Entries taken from a collection
------------------------------------
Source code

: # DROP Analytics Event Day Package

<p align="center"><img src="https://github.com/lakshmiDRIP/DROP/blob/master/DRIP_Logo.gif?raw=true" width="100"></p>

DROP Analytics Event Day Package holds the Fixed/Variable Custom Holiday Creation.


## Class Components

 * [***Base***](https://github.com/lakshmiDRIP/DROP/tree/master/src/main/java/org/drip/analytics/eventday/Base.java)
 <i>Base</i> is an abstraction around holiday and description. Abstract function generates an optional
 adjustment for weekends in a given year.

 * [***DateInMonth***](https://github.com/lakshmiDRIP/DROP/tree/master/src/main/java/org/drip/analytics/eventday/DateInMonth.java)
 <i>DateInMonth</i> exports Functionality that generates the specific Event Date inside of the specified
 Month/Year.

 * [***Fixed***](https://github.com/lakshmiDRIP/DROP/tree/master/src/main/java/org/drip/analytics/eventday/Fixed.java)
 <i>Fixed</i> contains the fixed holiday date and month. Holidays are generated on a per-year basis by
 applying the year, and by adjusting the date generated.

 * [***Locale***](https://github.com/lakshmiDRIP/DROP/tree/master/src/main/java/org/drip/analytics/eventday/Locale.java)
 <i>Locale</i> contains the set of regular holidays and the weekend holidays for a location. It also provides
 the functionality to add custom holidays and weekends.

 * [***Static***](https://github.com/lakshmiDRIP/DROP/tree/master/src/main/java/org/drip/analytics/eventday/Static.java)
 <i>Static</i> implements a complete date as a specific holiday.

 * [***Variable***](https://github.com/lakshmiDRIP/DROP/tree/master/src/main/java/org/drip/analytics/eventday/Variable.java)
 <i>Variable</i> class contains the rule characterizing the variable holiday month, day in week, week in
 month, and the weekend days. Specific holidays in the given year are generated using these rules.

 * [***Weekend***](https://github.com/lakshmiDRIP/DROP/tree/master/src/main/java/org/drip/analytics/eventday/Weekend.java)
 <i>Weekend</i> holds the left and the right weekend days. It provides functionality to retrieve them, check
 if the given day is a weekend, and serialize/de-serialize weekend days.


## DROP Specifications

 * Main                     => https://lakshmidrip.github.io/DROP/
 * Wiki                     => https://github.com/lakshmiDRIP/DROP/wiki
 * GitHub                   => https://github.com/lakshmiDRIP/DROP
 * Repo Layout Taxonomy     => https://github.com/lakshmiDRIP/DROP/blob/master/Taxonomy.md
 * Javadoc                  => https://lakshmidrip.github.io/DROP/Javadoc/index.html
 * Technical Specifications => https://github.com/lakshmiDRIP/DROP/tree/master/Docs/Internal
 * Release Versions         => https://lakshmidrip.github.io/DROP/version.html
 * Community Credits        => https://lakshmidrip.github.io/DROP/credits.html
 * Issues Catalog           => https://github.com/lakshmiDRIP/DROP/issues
------------------------------------
● What you will do
Transcribe every record above exactly.

● Result for this task
Source code

: # DROP Analytics Event Day Package

<p align="center"><img src="https://github.com/lakshmiDRIP/DROP/blob/master/DRIP_Logo.gif?raw=true" width="100"></p>

DROP Analytics Event Day Package holds the Fixed/Variable Custom Holiday Creation.


## Class Components

 * [***Base***](https://github.com/lakshmiDRIP/DROP/tree/master/src/main/java/org/drip/analytics/eventday/Base.java)
 <i>Base</i> is an abstraction around holiday and description. Abstract function generates an optional
 adjustment for weekends in a given year.

 * [***DateInMonth***](https://github.com/lakshmiDRIP/DROP/tree/master/src/main/java/org/drip/analytics/eventday/DateInMonth.java)
 <i>DateInMonth</i> exports Functionality that generates the specific Event Date inside of the specified
 Month/Year.

 * [***Fixed***](https://github.com/lakshmiDRIP/DROP/tree/master/src/main/java/org/drip/analytics/eventday/Fixed.java)
 <i>Fixed</i> contains the fixed holiday date and month. Holidays are generated on a per-year basis by
 applying the year, and by adjusting the date generated.

 * [***Locale***](https://github.com/lakshmiDRIP/DROP/tree/master/src/main/java/org/drip/analytics/eventday/Locale.java)
 <i>Locale</i> contains the set of regular holidays and the weekend holidays for a location. It also provides
 the functionality to add custom holidays and weekends.

 * [***Static***](https://github.com/lakshmiDRIP/DROP/tree/master/src/main/java/org/drip/analytics/eventday/Static.java)
 <i>Static</i> implements a complete date as a specific holiday.

 * [***Variable***](https://github.com/lakshmiDRIP/DROP/tree/master/src/main/java/org/drip/analytics/eventday/Variable.java)
 <i>Variable</i> class contains the rule characterizing the variable holiday month, day in week, week in
 month, and the weekend days. Specific holidays in the given year are generated using these rules.

 * [***Weekend***](https://github.com/lakshmiDRIP/DROP/tree/master/src/main/java/org/drip/analytics/eventday/Weekend.java)
 <i>Weekend</i> holds the left and the right weekend days. It provides functionality to retrieve them, check
 if the given day is a weekend, and serialize/de-serialize weekend days.


## DROP Specifications

 * Main                     => https://lakshmidrip.github.io/DROP/
 * Wiki                     => https://github.com/lakshmiDRIP/DROP/wiki
 * GitHub                   => https://github.com/lakshmiDRIP/DROP
 * Repo Layout Taxonomy     => https://github.com/lakshmiDRIP/DROP/blob/master/Taxonomy.md
 * Javadoc                  => https://lakshmidrip.github.io/DROP/Javadoc/index.html
 * Technical Specifications => https://github.com/lakshmiDRIP/DROP/tree/master/Docs/Internal
 * Release Versions         => https://lakshmidrip.github.io/DROP/version.html
 * Community Credits        => https://lakshmidrip.github.io/DROP/credits.html
 * Issues Catalog           => https://github.com/lakshmiDRIP/DROP/issues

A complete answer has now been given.